::: Recorded data :::

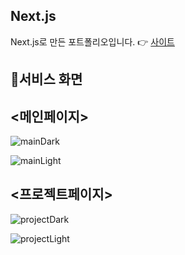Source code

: ## Next.js

Next.js로 만든 포트폴리오입니다.
👉 [사이트](https://portfolio-one-sigma-99.vercel.app/)

## 🌱서비스 화면



## <메인페이지>

![mainDark](https://github.com/CircleSeok/portfolio/assets/107212281/869208d4-7937-48a8-8d6a-2fbc0bdfe764)

![mainLight](https://github.com/CircleSeok/portfolio/assets/107212281/be8edfec-f695-4109-a933-8aa95cebacc8)

## <프로젝트페이지>

![projectDark](https://github.com/CircleSeok/portfolio/assets/107212281/28e22b36-313f-4654-a1a6-eaf15637c2cd)

![projectLight](https://github.com/CircleSeok/portfolio/assets/107212281/40270d3d-b8fd-4225-a010-761fece26fcd)
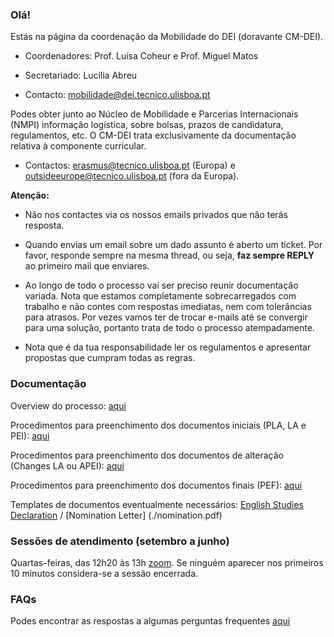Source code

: ### Olá!
Estás na página da coordenação da Mobilidade do DEI (doravante CM-DEI).

- Coordenadores: Prof. Luísa Coheur e Prof. Miguel Matos

- Secretariado: Lucília Abreu

- Contacto: mobilidade@dei.tecnico.ulisboa.pt

Podes obter junto ao Núcleo de Mobilidade e Parcerias Internacionais (NMPI) informação logística, sobre bolsas, prazos de candidatura, regulamentos, etc. O CM-DEI trata exclusivamente da documentação relativa à componente curricular.

- Contactos: erasmus@tecnico.ulisboa.pt (Europa) e outsideeurope@tecnico.ulisboa.pt (fora da Europa).

**Atenção:**

- Não nos contactes via os nossos emails privados que não terás resposta. 

- Quando envias um email sobre um dado assunto é aberto um ticket. Por favor, responde sempre na mesma thread, ou seja, **faz sempre REPLY** ao primeiro mail que enviares.

- Ao longo de todo o processo vai ser preciso reunir documentação variada. Nota que estamos completamente sobrecarregados com trabalho e não contes com respostas imediatas, nem com tolerâncias para atrasos. Por vezes vamos ter de trocar e-mails até se convergir para uma solução, portanto trata de todo o processo atempadamente.

- Nota que é da tua responsabilidade ler os regulamentos e apresentar propostas que cumpram todas as regras.

### Documentação

Overview do processo: [aqui](./overview.md)

Procedimentos para preenchimento dos documentos iniciais (PLA, LA e PEI): [aqui](./iniciais.md)

Procedimentos para preenchimento dos documentos de alteração (Changes LA ou APEI): [aqui](./alterações.md)

Procedimentos para preenchimento dos documentos finais (PEF): [aqui](finais.md)

Templates de documentos eventualmente necessários: [English Studies Declaration](./english.pdf) / [Nomination Letter] (./nomination.pdf)

### Sessões de atendimento (setembro a junho)

Quartas-feiras, das 12h20 às 13h [zoom](https://videoconf-colibri.zoom.us/j/9508949325). Se ninguém aparecer nos primeiros 10 minutos considera-se a sessão encerrada.

### FAQs

Podes encontrar as respostas a algumas perguntas frequentes [aqui](./faqs)

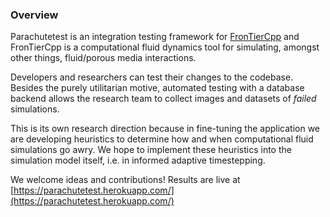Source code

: ### Overview

Parachutetest is an integration testing framework for
[FronTierCpp](https://github.com/b2tine/FronTierCpp) and FronTierCpp is a computational fluid dynamics tool for simulating, amongst other things, fluid/porous media interactions.

Developers and researchers can test their changes to the codebase.  Besides the purely utilitarian motive, automated testing with a database backend allows the research team to collect images and datasets of *failed* simulations.

This is its own research direction because in fine-tuning the application we are developing heuristics to determine how and when computational fluid simulations go awry.  We hope to implement these heuristics into the simulation model itself, i.e. in informed adaptive timestepping.

We welcome ideas and contributions!  Results are live at [https://parachutetest.herokuapp.com/](https://parachutetest.herokuapp.com/)
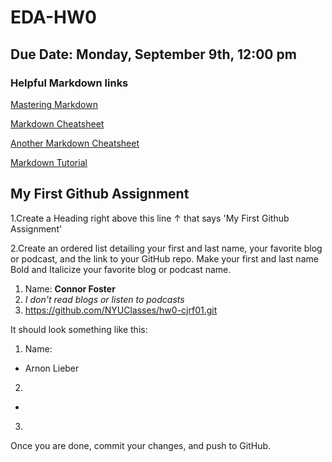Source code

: # EDA-HW0
## Due Date: Monday, September 9th, 12:00 pm 
### Helpful Markdown links
[Mastering Markdown](https://guides.github.com/features/mastering-markdown/)

[Markdown Cheatsheet](https://github.com/adam-p/markdown-here/wiki/Markdown-Cheatsheet)

[Another Markdown Cheatsheet](https://guides.github.com/pdfs/markdown-cheatsheet-online.pdf)

[Markdown Tutorial](https://www.markdowntutorial.com/)


## My First Github Assignment
1.Create a Heading right above this line &uarr; that says 'My First Github Assignment' 

2.Create an ordered list detailing your first and last name, your favorite blog or podcast, and the link to your GitHub repo. Make your first and last name Bold and Italicize your favorite blog or podcast name.  

1. Name:
    **Connor Foster**
2. *I don't read blogs or listen to podcasts*
3. https://github.com/NYUClasses/hw0-cjrf01.git

It should look something like this: 

1. Name:
  * Arnon Lieber
2. 
  * 
3. 

Once you are done, commit your changes, and push to GitHub. 
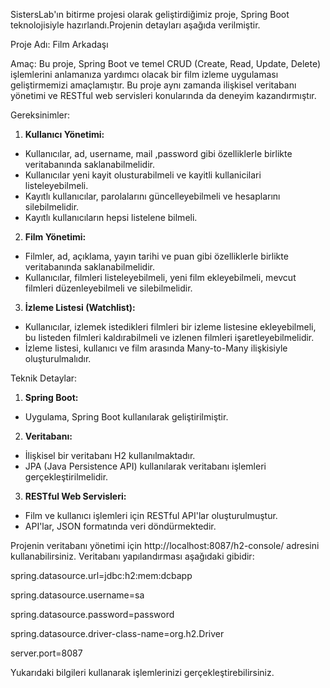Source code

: SistersLab'ın bitirme projesi olarak geliştirdiğimiz proje, Spring Boot teknolojisiyle hazırlandı.Projenin detayları aşağıda verilmiştir.

Proje Adı: Film Arkadaşı

Amaç:
Bu proje, Spring Boot ve temel CRUD (Create, Read, Update, Delete) işlemlerini anlamanıza
yardımcı olacak bir film izleme uygulaması geliştirmemizi amaçlamıştır. Bu proje aynı
zamanda ilişkisel veritabanı yönetimi ve RESTful web servisleri konularında da deneyim
kazandırmıştır.

Gereksinimler:
1. **Kullanıcı Yönetimi:**
- Kullanıcılar, ad, username, mail ,password gibi özelliklerle birlikte veritabanında
saklanabilmelidir.
- Kullanıcılar yeni kayit olusturabilmeli ve kayitli kullanicilari listeleyebilmeli.
- Kayıtlı kullanıcılar, parolalarını güncelleyebilmeli ve hesaplarını silebilmelidir.
- Kayıtlı kullanıcıların hepsi listelene bilmeli.
2. **Film Yönetimi:**
- Filmler, ad, açıklama, yayın tarihi ve puan gibi özelliklerle birlikte veritabanında
saklanabilmelidir.
- Kullanıcılar, filmleri listeleyebilmeli, yeni film ekleyebilmeli, mevcut filmleri
düzenleyebilmeli ve silebilmelidir.
3. **İzleme Listesi (Watchlist):**
- Kullanıcılar, izlemek istedikleri filmleri bir izleme listesine ekleyebilmeli, bu listeden filmleri
kaldırabilmeli ve izlenen filmleri işaretleyebilmelidir.
- İzleme listesi, kullanıcı ve film arasında Many-to-Many ilişkisiyle oluşturulmalıdır.

  
Teknik Detaylar:
1. **Spring Boot:**
- Uygulama, Spring Boot kullanılarak geliştirilmiştir.
2. **Veritabanı:**
- İlişkisel bir veritabanı  H2 kullanılmaktadır.
- JPA (Java Persistence API) kullanılarak veritabanı işlemleri
gerçekleştirilmelidir.
3. **RESTful Web Servisleri:**
- Film ve kullanıcı işlemleri için RESTful API'lar oluşturulmuştur.
- API'lar, JSON formatında veri döndürmektedir.

Projenin veritabanı yönetimi için http://localhost:8087/h2-console/ adresini kullanabilirsiniz. Veritabanı yapılandırması aşağıdaki gibidir:

spring.datasource.url=jdbc:h2:mem:dcbapp

spring.datasource.username=sa

spring.datasource.password=password

spring.datasource.driver-class-name=org.h2.Driver

server.port=8087

Yukarıdaki bilgileri kullanarak işlemlerinizi gerçekleştirebilirsiniz.
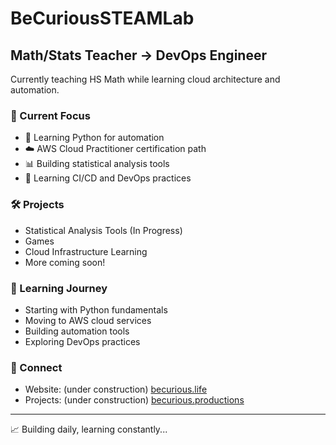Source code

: # BeCuriousSTEAMLab

## Math/Stats Teacher → DevOps Engineer

Currently teaching HS Math while learning cloud architecture and automation.  

### 🎯 Current Focus
- 🐍 Learning Python for automation
- ☁️ AWS Cloud Practitioner certification path
- 📊 Building statistical analysis tools
- 🚀 Learning CI/CD and DevOps practices

### 🛠️ Projects
- Statistical Analysis Tools (In Progress)
- Games
- Cloud Infrastructure Learning
- More coming soon!

### 🌱 Learning Journey
- Starting with Python fundamentals
- Moving to AWS cloud services
- Building automation tools
- Exploring DevOps practices

### 🔗 Connect
- Website: (under construction) [becurious.life](https://becurious.life)
- Projects: (under construction) [becurious.productions](https://becurious.productions)

---
📈 Building daily, learning constantly...
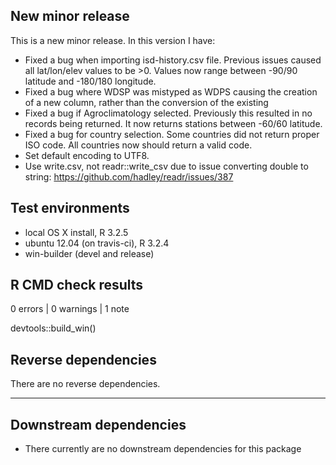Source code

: ## New minor release
This is a new minor release. In this version I have:
  * Fixed a bug when importing isd-history.csv file. Previous issues caused all lat/lon/elev values to be >0. Values now range between -90/90 latitude and -180/180 longitude.
  * Fixed a bug where WDSP was mistyped as WDPS causing the creation of a new column, rather than the conversion of the existing
  * Fixed a bug if Agroclimatology selected. Previously this resulted in no records being returned. It now returns stations between -60/60 latitude.
  * Fixed a bug for country selection. Some countries did not return proper ISO code. All countries now should return a valid code.
  * Set default encoding to UTF8.
  * Use write.csv, not readr::write_csv due to issue converting double to string: https://github.com/hadley/readr/issues/387
  
## Test environments
* local OS X install, R 3.2.5
* ubuntu 12.04 (on travis-ci), R 3.2.4
* win-builder (devel and release)

## R CMD check results

0 errors | 0 warnings | 1 note

devtools::build_win()

## Reverse dependencies

There are no reverse dependencies.

---
## Downstream dependencies
* There currently are no downstream dependencies for this package
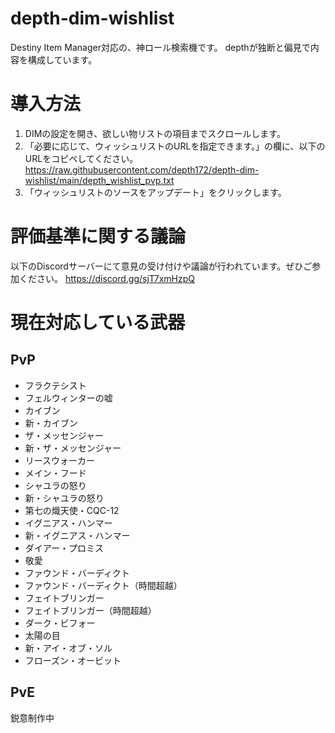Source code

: # depth-dim-wishlist
Destiny Item Manager対応の、神ロール検索機です。
depthが独断と偏見で内容を構成しています。

# 導入方法
1. DIMの設定を開き、欲しい物リストの項目までスクロールします。
2. 「必要に応じて、ウィッシュリストのURLを指定できます。」の欄に、以下のURLをコピペしてください。
  https://raw.githubusercontent.com/depth172/depth-dim-wishlist/main/depth_wishlist_pvp.txt
3. 「ウィッシュリストのソースをアップデート」をクリックします。

# 評価基準に関する議論
以下のDiscordサーバーにて意見の受け付けや議論が行われています。ぜひご参加ください。
https://discord.gg/sjT7xmHzpQ

# 現在対応している武器
## PvP
* フラクテシスト
* フェルウィンターの嘘
* カイブン
* 新・カイブン
* ザ・メッセンジャー
* 新・ザ・メッセンジャー
* リースウォーカー
* メイン・フード
* シャユラの怒り
* 新・シャユラの怒り
* 第七の熾天使・CQC-12
* イグニアス・ハンマー
* 新・イグニアス・ハンマー
* ダイアー・プロミス
* 敬愛
* ファウンド・バーディクト
* ファウンド・バーディクト（時間超越）
* フェイトブリンガー
* フェイトブリンガー（時間超越）
* ダーク・ビフォー
* 太陽の目
* 新・アイ・オブ・ソル
* フローズン・オービット
## PvE
鋭意制作中
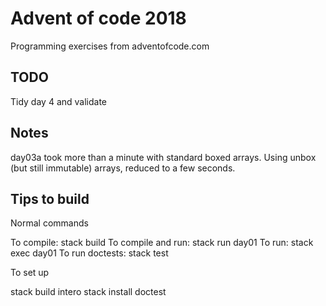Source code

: # Advent of code 2018

Programming exercises from adventofcode.com

## TODO

Tidy day 4 and validate

## Notes

day03a took more than a minute with standard boxed arrays. Using unbox (but still immutable) arrays,
reduced to a few seconds.

## Tips to build

Normal commands

To compile: stack build
To compile and run: stack run day01
To run: stack exec day01
To run doctests: stack test


To set up

stack build intero
stack install doctest
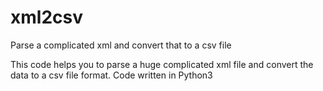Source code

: # xml2csv
Parse a complicated xml and convert that to a csv file

This code helps you to parse a huge complicated xml file and convert the data to a csv file format.
Code written in Python3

:::

- **Action item**:
Pictures are to be omitted; otherwise, every line from the first line of the listing through the line containing "Estás na página" must be reproduced exactly, both ends included.

- **Written solution**:
Source code

: ## Next.js

Next.js로 만든 포트폴리오입니다.
👉 [사이트](https://portfolio-one-sigma-99.vercel.app/)

## 🌱서비스 화면



## <메인페이지>

![mainDark](https://github.com/CircleSeok/portfolio/assets/107212281/869208d4-7937-48a8-8d6a-2fbc0bdfe764)

![mainLight](https://github.com/CircleSeok/portfolio/assets/107212281/be8edfec-f695-4109-a933-8aa95cebacc8)

## <프로젝트페이지>

![projectDark](https://github.com/CircleSeok/portfolio/assets/107212281/28e22b36-313f-4654-a1a6-eaf15637c2cd)

![projectLight](https://github.com/CircleSeok/portfolio/assets/107212281/40270d3d-b8fd-4225-a010-761fece26fcd)
Source code

: ### Olá!
Estás na página da coordenação da Mobilidade do DEI (doravante CM-DEI).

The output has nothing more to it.